▶ [WORK INSTRUCTION]
Scan the lines below; pull out those with "Sales".

[PROVIDED INFORMATION — start]

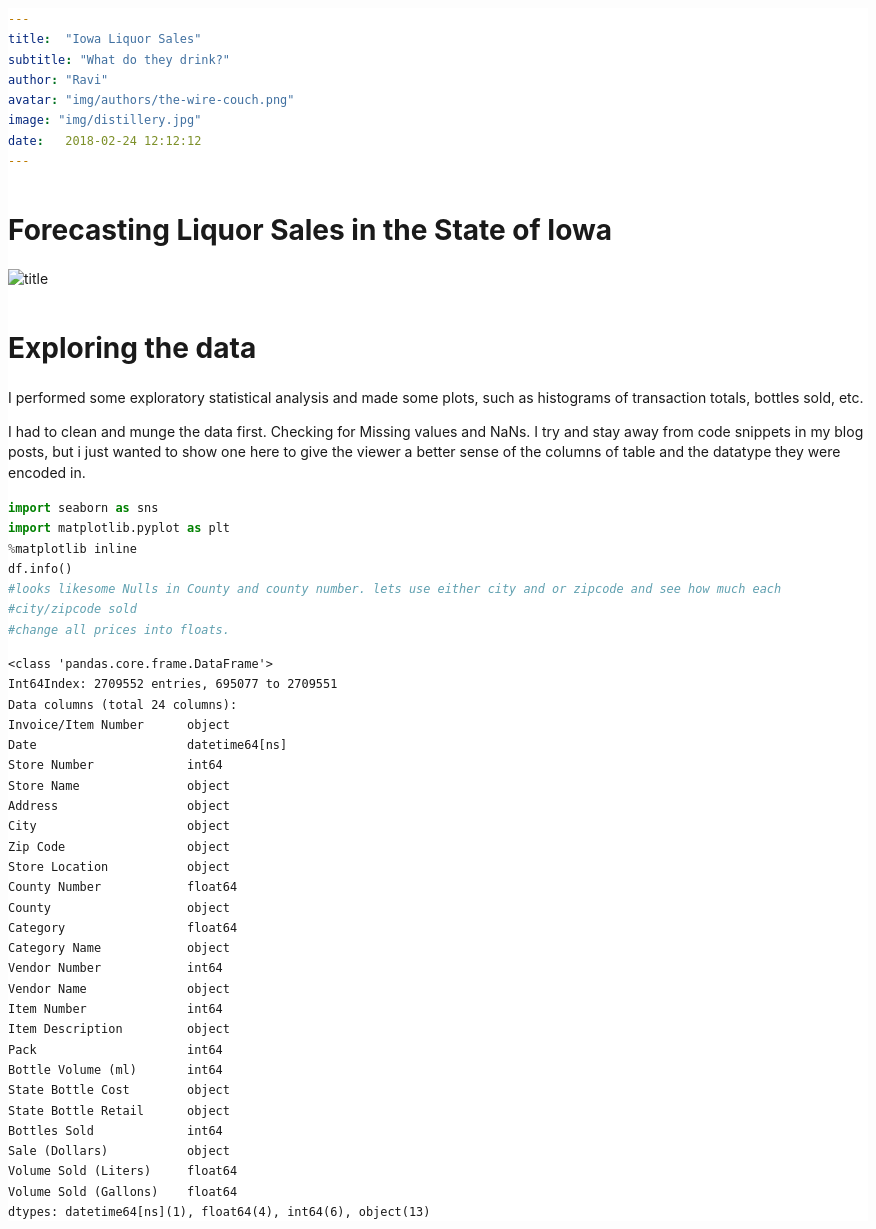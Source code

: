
 ```yaml
---
title:  "Iowa Liquor Sales"
subtitle: "What do they drink?"
author: "Ravi"
avatar: "img/authors/the-wire-couch.png"
image: "img/distillery.jpg"
date:   2018-02-24 12:12:12
---
```


# Forecasting Liquor Sales in the State of Iowa

![title](https://imgs.xkcd.com/comics/beer_2x.png)


# Exploring the data

I performed some exploratory statistical analysis and made some plots, such as histograms of transaction totals, bottles sold, etc.

I had to clean and munge the data first. Checking for Missing values and NaNs. I try and stay away from code snippets in my blog posts, but i just wanted to show one here to give the viewer a better sense of the columns of table and the datatype they were encoded in.
```python
import seaborn as sns
import matplotlib.pyplot as plt
%matplotlib inline
df.info() 
#looks likesome Nulls in County and county number. lets use either city and or zipcode and see how much each
#city/zipcode sold
#change all prices into floats.
```

    <class 'pandas.core.frame.DataFrame'>
    Int64Index: 2709552 entries, 695077 to 2709551
    Data columns (total 24 columns):
    Invoice/Item Number      object
    Date                     datetime64[ns]
    Store Number             int64
    Store Name               object
    Address                  object
    City                     object
    Zip Code                 object
    Store Location           object
    County Number            float64
    County                   object
    Category                 float64
    Category Name            object
    Vendor Number            int64
    Vendor Name              object
    Item Number              int64
    Item Description         object
    Pack                     int64
    Bottle Volume (ml)       int64
    State Bottle Cost        object
    State Bottle Retail      object
    Bottles Sold             int64
    Sale (Dollars)           object
    Volume Sold (Liters)     float64
    Volume Sold (Gallons)    float64
    dtypes: datetime64[ns](1), float64(4), int64(6), object(13)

[PROVIDED INFORMATION — finish]

▶ [EXERCISE ANSWER]
title:  "Iowa Liquor Sales"
# Forecasting Liquor Sales in the State of Iowa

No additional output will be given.